Task item:
In the material below, find the line with "File proj_costumer_satisfaction_preprocess.ipynb contains" and the line with "# Cryptocurrency Prices 🪙📈", then output both and every line between them exactly, omitting pictures.

Exercise materials:
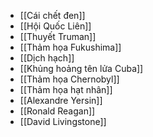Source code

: - [[Cái chết đen]]
- [[Hội Quốc Liên]]
- [[Thuyết Truman]]
- [[Thảm họa Fukushima]]
- [[Dịch hạch]]
- [[Khủng hoảng tên lửa Cuba]]
- [[Thảm họa Chernobyl]]
- [[Thảm họa hạt nhân]]
- [[Alexandre Yersin]]
- [[Ronald Reagan]]
- [[David Livingstone]]
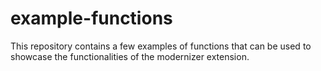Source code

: # example-functions

This repository contains a few examples of functions that can be used to showcase the functionalities of the modernizer extension.
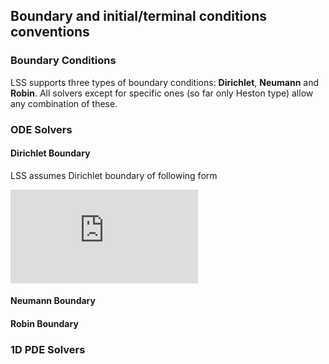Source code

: ## Boundary and initial/terminal conditions conventions

### Boundary Conditions

LSS supports three types of boundary conditions: **Dirichlet**, **Neumann** and **Robin**. All solvers except for specific ones (so far only Heston type) allow any combination of these. 

### ODE Solvers

#### Dirichlet Boundary
  
LSS assumes Dirichlet boundary of following form
  
 ![dirichlet_ode](https://latex.codecogs.com/gif.latex?%7B%5Ccolor%7BDarkOrange%7D%20u%28x_%7B0%7D%29%20%3D%20A%28t%29%7D)
  
#### Neumann Boundary

#### Robin Boundary


### 1D PDE Solvers




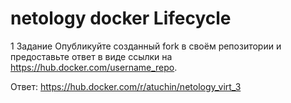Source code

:# netology docker Lifecycle

1 Задание Опубликуйте созданный fork в своём репозитории и предоставьте ответ в виде ссылки на https://hub.docker.com/username_repo.

Ответ: https://hub.docker.com/r/atuchin/netology_virt_3
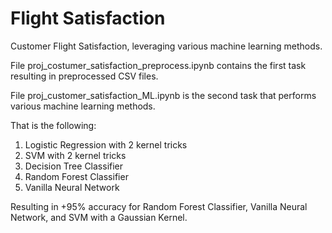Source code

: # Flight Satisfaction

Customer Flight Satisfaction, leveraging various machine learning methods.

File proj_costumer_satisfaction_preprocess.ipynb contains the first task resulting in preprocessed CSV files.

File proj_customer_satisfaction_ML.ipynb is the second task that performs various machine learning methods.

That is the following: 
  1. Logistic Regression with 2 kernel tricks
  2. SVM with 2 kernel tricks
  3. Decision Tree Classifier 
  4. Random Forest Classifier
  5. Vanilla Neural Network

Resulting in +95% accuracy for Random Forest Classifier, Vanilla Neural Network, and SVM with a Gaussian Kernel.



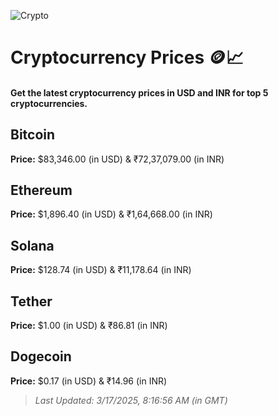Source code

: 
![Crypto](https://www.techguide.com.au/wp-content/uploads/2020/11/crypto3.jpeg)

# Cryptocurrency Prices 🪙📈

#### Get the latest cryptocurrency prices in USD and INR for top 5 cryptocurrencies.

## Bitcoin

**Price:** $83,346.00 (in USD) & ₹72,37,079.00 (in INR)

## Ethereum

**Price:** $1,896.40 (in USD) & ₹1,64,668.00 (in INR)

## Solana

**Price:** $128.74 (in USD) & ₹11,178.64 (in INR)

## Tether

**Price:** $1.00 (in USD) & ₹86.81 (in INR)

## Dogecoin

**Price:** $0.17 (in USD) & ₹14.96 (in INR)

> _Last Updated: 3/17/2025, 8:16:56 AM (in GMT)_
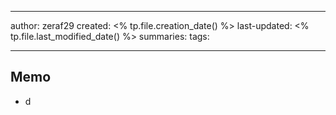 

--- 
author: zeraf29
created: <% tp.file.creation_date() %> 
last-updated: <% tp.file.last_modified_date() %> 
summaries: 
tags:

---


## Memo
- d



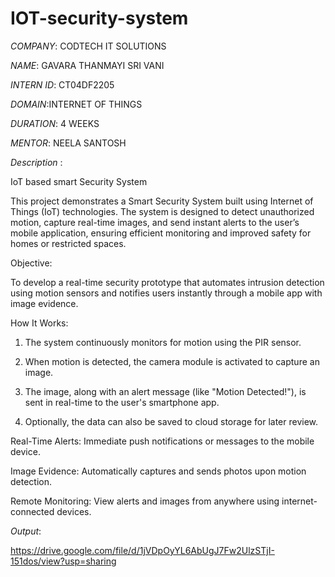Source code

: # IOT-security-system
*COMPANY*: CODTECH IT SOLUTIONS

*NAME*: GAVARA THANMAYI SRI VANI 

*INTERN ID*: CT04DF2205

*DOMAIN*:INTERNET OF THINGS

*DURATION*: 4 WEEKS

*MENTOR*: NEELA SANTOSH

*Description* :

IoT based smart Security System

This project demonstrates a Smart Security System built using Internet of Things (IoT) technologies. The system is designed to detect unauthorized motion, capture real-time images, and send instant alerts to the user’s mobile application, ensuring efficient monitoring and improved safety for homes or restricted spaces.

 Objective:

To develop a real-time security prototype that automates intrusion detection using motion sensors and notifies users instantly through a mobile app with image evidence.


How It Works:

1. The system continuously monitors for motion using the PIR sensor.


2. When motion is detected, the camera module is activated to capture an image.


3. The image, along with an alert message (like "Motion Detected!"), is sent in real-time to the user's smartphone app.


4. Optionally, the data can also be saved to cloud storage for later review.


Real-Time Alerts: Immediate push notifications or messages to the mobile device.

Image Evidence: Automatically captures and sends photos upon motion detection.

Remote Monitoring: View alerts and images from anywhere using internet-connected devices.

*Output*:

https://drive.google.com/file/d/1jVDpOyYL6AbUgJ7Fw2UlzSTjI-151dos/view?usp=sharing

Answer to the exercise:
File proj_costumer_satisfaction_preprocess.ipynb contains the first task resulting in preprocessed CSV files.

File proj_customer_satisfaction_ML.ipynb is the second task that performs various machine learning methods.

That is the following: 
  1. Logistic Regression with 2 kernel tricks
  2. SVM with 2 kernel tricks
  3. Decision Tree Classifier 
  4. Random Forest Classifier
  5. Vanilla Neural Network

Resulting in +95% accuracy for Random Forest Classifier, Vanilla Neural Network, and SVM with a Gaussian Kernel.



Source code

: 
![Crypto](https://www.techguide.com.au/wp-content/uploads/2020/11/crypto3.jpeg)

# Cryptocurrency Prices 🪙📈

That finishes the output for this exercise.